‘Sustainable Vegetable Gardening,’ a highly-recommended winter read for those who want to raise environmentally-friendly food | Home-garden

“Sustainable Food Gardens”, the new book by Robert Kourik, is a must for anyone who wants to grow their own food in an environmentally friendly way, the former and suggesting the latter.

SustainableFoodGardens cover_6.pdf

“Sustainable Food Gardens: Myths and Solutions.”

At this point I would like to announce that I have been an admirer of the work of Robert Kourik for many years and that I wrote the foreword to this book. I am not benefiting financially from the sale, but I do intend to use it in my garden.

As the wife of a scientist and someone trained to find evidence-based solutions, I often get frustrated with the garden media, where opinions easily pass themselves off as facts and traditions often trump science. Robert’s writings are refreshingly different in this regard. He is a staunch researcher and an avid reader of horticultural magazines and reports. He’s not afraid to contradict popular opinion, although he is more interested in getting to the bottom of the matter (by the way, special knowledge of plant roots and how their habits affect plant growth and care is one of Robert’s achievements and the subject of one Chapter in this book).

Robert’s hands have been in the ground for a long time. He founded one of the first companies for organic landscape maintenance in this country in 1974 and is still experimenting with new techniques and testing new methods. For example, he was a personal friend of Bill Mollison, half of the Australian duo that started the permaculture movement, and Robert shares insights he learned from this pioneer of sustainable gardening.
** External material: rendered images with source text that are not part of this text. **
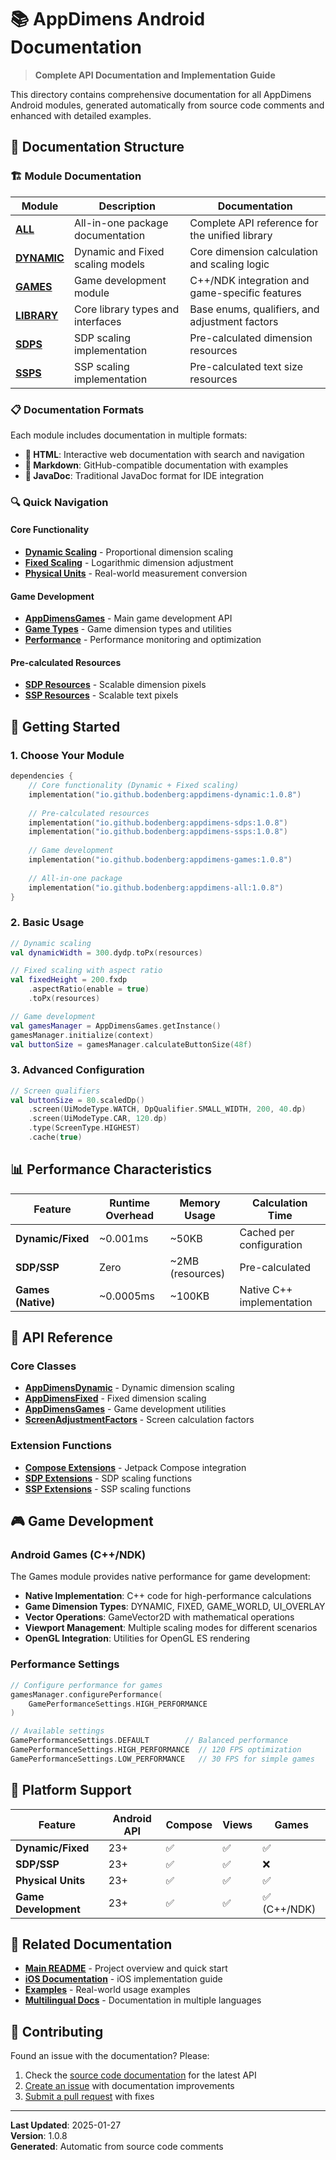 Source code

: # 📚 AppDimens Android Documentation

> **Complete API Documentation and Implementation Guide**

This directory contains comprehensive documentation for all AppDimens Android modules, generated automatically from source code comments and enhanced with detailed examples.

## 📖 Documentation Structure

### 🏗️ Module Documentation

| Module | Description | Documentation |
|--------|-------------|---------------|
| **[ALL](ALL/)** | All-in-one package documentation | Complete API reference for the unified library |
| **[DYNAMIC](DYNAMIC/)** | Dynamic and Fixed scaling models | Core dimension calculation and scaling logic |
| **[GAMES](GAMES/)** | Game development module | C++/NDK integration and game-specific features |
| **[LIBRARY](LIBRARY/)** | Core library types and interfaces | Base enums, qualifiers, and adjustment factors |
| **[SDPS](SDPS/)** | SDP scaling implementation | Pre-calculated dimension resources |
| **[SSPS](SSPS/)** | SSP scaling implementation | Pre-calculated text size resources |

### 📋 Documentation Formats

Each module includes documentation in multiple formats:

- **📘 HTML**: Interactive web documentation with search and navigation
- **📝 Markdown**: GitHub-compatible documentation with examples
- **📖 JavaDoc**: Traditional JavaDoc format for IDE integration

### 🔍 Quick Navigation

#### Core Functionality
- **[Dynamic Scaling](DYNAMIC/MARKDOWN/appdimens_dynamic/)** - Proportional dimension scaling
- **[Fixed Scaling](DYNAMIC/MARKDOWN/appdimens_dynamic/)** - Logarithmic dimension adjustment
- **[Physical Units](DYNAMIC/MARKDOWN/appdimens_dynamic/)** - Real-world measurement conversion

#### Game Development
- **[AppDimensGames](GAMES/MARKDOWN/appdimens_games/)** - Main game development API
- **[Game Types](GAMES/MARKDOWN/appdimens_games/)** - Game dimension types and utilities
- **[Performance](GAMES/MARKDOWN/appdimens_games/)** - Performance monitoring and optimization

#### Pre-calculated Resources
- **[SDP Resources](SDPS/MARKDOWN/appdimens_sdps/)** - Scalable dimension pixels
- **[SSP Resources](SSPS/MARKDOWN/appdimens_ssps/)** - Scalable text pixels

## 🚀 Getting Started

### 1. Choose Your Module

```kotlin
dependencies {
    // Core functionality (Dynamic + Fixed scaling)
    implementation("io.github.bodenberg:appdimens-dynamic:1.0.8")
    
    // Pre-calculated resources
    implementation("io.github.bodenberg:appdimens-sdps:1.0.8")
    implementation("io.github.bodenberg:appdimens-ssps:1.0.8")
    
    // Game development
    implementation("io.github.bodenberg:appdimens-games:1.0.8")
    
    // All-in-one package
    implementation("io.github.bodenberg:appdimens-all:1.0.8")
}
```

### 2. Basic Usage

```kotlin
// Dynamic scaling
val dynamicWidth = 300.dydp.toPx(resources)

// Fixed scaling with aspect ratio
val fixedHeight = 200.fxdp
    .aspectRatio(enable = true)
    .toPx(resources)

// Game development
val gamesManager = AppDimensGames.getInstance()
gamesManager.initialize(context)
val buttonSize = gamesManager.calculateButtonSize(48f)
```

### 3. Advanced Configuration

```kotlin
// Screen qualifiers
val buttonSize = 80.scaledDp()
    .screen(UiModeType.WATCH, DpQualifier.SMALL_WIDTH, 200, 40.dp)
    .screen(UiModeType.CAR, 120.dp)
    .type(ScreenType.HIGHEST)
    .cache(true)
```

## 📊 Performance Characteristics

| Feature | Runtime Overhead | Memory Usage | Calculation Time |
|---------|------------------|--------------|------------------|
| **Dynamic/Fixed** | ~0.001ms | ~50KB | Cached per configuration |
| **SDP/SSP** | Zero | ~2MB (resources) | Pre-calculated |
| **Games (Native)** | ~0.0005ms | ~100KB | Native C++ implementation |

## 🔧 API Reference

### Core Classes

- **[AppDimensDynamic](DYNAMIC/MARKDOWN/appdimens_dynamic/com.appdimens.dynamic.code/-app-dimens-dynamic/)** - Dynamic dimension scaling
- **[AppDimensFixed](DYNAMIC/MARKDOWN/appdimens_dynamic/com.appdimens.dynamic.code/-app-dimens-fixed/)** - Fixed dimension scaling
- **[AppDimensGames](GAMES/MARKDOWN/appdimens_games/com.appdimens.games/-app-dimens-games/)** - Game development utilities
- **[ScreenAdjustmentFactors](LIBRARY/MARKDOWN/appdimens_library/com.appdimens.library/-screen-adjustment-factors/)** - Screen calculation factors

### Extension Functions

- **[Compose Extensions](DYNAMIC/MARKDOWN/appdimens_dynamic/com.appdimens.dynamic.compose/)** - Jetpack Compose integration
- **[SDP Extensions](SDPS/MARKDOWN/appdimens_sdps/com.appdimens.sdps.compose/)** - SDP scaling functions
- **[SSP Extensions](SSPS/MARKDOWN/appdimens_ssps/com.appdimens.ssps.compose/)** - SSP scaling functions

## 🎮 Game Development

### Android Games (C++/NDK)

The Games module provides native performance for game development:

- **Native Implementation**: C++ code for high-performance calculations
- **Game Dimension Types**: DYNAMIC, FIXED, GAME_WORLD, UI_OVERLAY
- **Vector Operations**: GameVector2D with mathematical operations
- **Viewport Management**: Multiple scaling modes for different scenarios
- **OpenGL Integration**: Utilities for OpenGL ES rendering

### Performance Settings

```kotlin
// Configure performance for games
gamesManager.configurePerformance(
    GamePerformanceSettings.HIGH_PERFORMANCE
)

// Available settings
GamePerformanceSettings.DEFAULT        // Balanced performance
GamePerformanceSettings.HIGH_PERFORMANCE  // 120 FPS optimization
GamePerformanceSettings.LOW_PERFORMANCE   // 30 FPS for simple games
```

## 📱 Platform Support

| Feature | Android API | Compose | Views | Games |
|---------|-------------|---------|-------|-------|
| **Dynamic/Fixed** | 23+ | ✅ | ✅ | ✅ |
| **SDP/SSP** | 23+ | ✅ | ✅ | ❌ |
| **Physical Units** | 23+ | ✅ | ✅ | ✅ |
| **Game Development** | 23+ | ✅ | ✅ | ✅ (C++/NDK) |

## 🔗 Related Documentation

- **[Main README](../../README.md)** - Project overview and quick start
- **[iOS Documentation](../../iOS/README.md)** - iOS implementation guide
- **[Examples](../../Android/app/src/main/kotlin/)** - Real-world usage examples
- **[Multilingual Docs](../../LANG/)** - Documentation in multiple languages

## 🤝 Contributing

Found an issue with the documentation? Please:

1. Check the [source code documentation](../../Android/) for the latest API
2. [Create an issue](https://github.com/bodenberg/appdimens/issues) with documentation improvements
3. [Submit a pull request](https://github.com/bodenberg/appdimens/pulls) with fixes

---

**Last Updated**: 2025-01-27  
**Version**: 1.0.8  
**Generated**: Automatic from source code comments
Robert does not hesitate, however, to deviate from permaculture dogma if, in his opinion, it conflicts with peer-reviewed horticultural studies or his own experience. In fact, Robert devotes 25 pages to a largely positive review of permaculture, but suggests how its teachings can be adapted to better reflect the realities of American suburban gardening.

Has the summer rain flooded your garden?  Instead of wringing your hands, roll up your sleeves and become a “climate conscious” gardener

Robert does not hesitate to mention his own mistakes. He devotes a full page of this book to unmasking a list of “dynamic accumulators” that he published in 1986. Dynamic accumulators are plants which, through the action of their roots, dissolve minerals from the soil and concentrate them in their tissue, ultimately making them available to their less enterprising neighbors in the garden. Since then, Robert has questioned the reliability of his sources for the original list, and while still maintaining the value of the concept, he includes lists in this book based on more reliable research, such as the careful work of the late James Duke , PhD, from the US Department of Agriculture.

Sustainable Food Gardens is a remarkably comprehensive guide that will benefit both novice and experienced gardeners, taking them from the details of “feeding the soil” to “attracting beneficial insects” and “designing sustainable gardens”. Sustainable garden game ”, as there should be space in such a guide for ideas for designing children’s games, as well as a recipe for persimmon margaritas (and many others, including“ mocktails ”for those who prefer their drinks and games to be non-alcoholic).

I don’t always agree with Robert. For example, in this book he cites the publications of Professor Arthur Shapiro of the University of California, Davis, which highlight the beneficial role that introduced plants play in harboring butterflies and caterpillars in suburban California. This seems to me to contradict the findings of ecologists like Douglas Tallamy, PhD, of the University of Delaware, and Desirée Narango, PhD, of the University of Massachusetts-Amherst. However, I respect the fact that Robert is not expressing a personal opinion, but rather the peer-reviewed results of legitimate research. I would like to listen to a debate between the respective scientists.

As a paperback at $ 69.95, this may be an expensive purchase, but I think it’s a steal at 462 pages of information. Last but not least, Chapter 8, “Free Fertilizers”, quickly saves you the cover price and more, and makes your gardening work more sustainable and environmentally friendly. I can only recommend this book to every gardener for winter reading.

To hear a conversation with Robert Kourik, sign up for the Berkshire Botanical Garden’s Growing Greener podcast at thomaschristophergardens.com.

Thomas Christopher is a volunteer at the Berkshire Botanical Gardens and is the author or co-author of more than a dozen books. His column companion, Growing Greener, is streamed on WESUFM.org, Pacifica Radio and NPR and is available on his website thomaschristophergardens.com/podcast.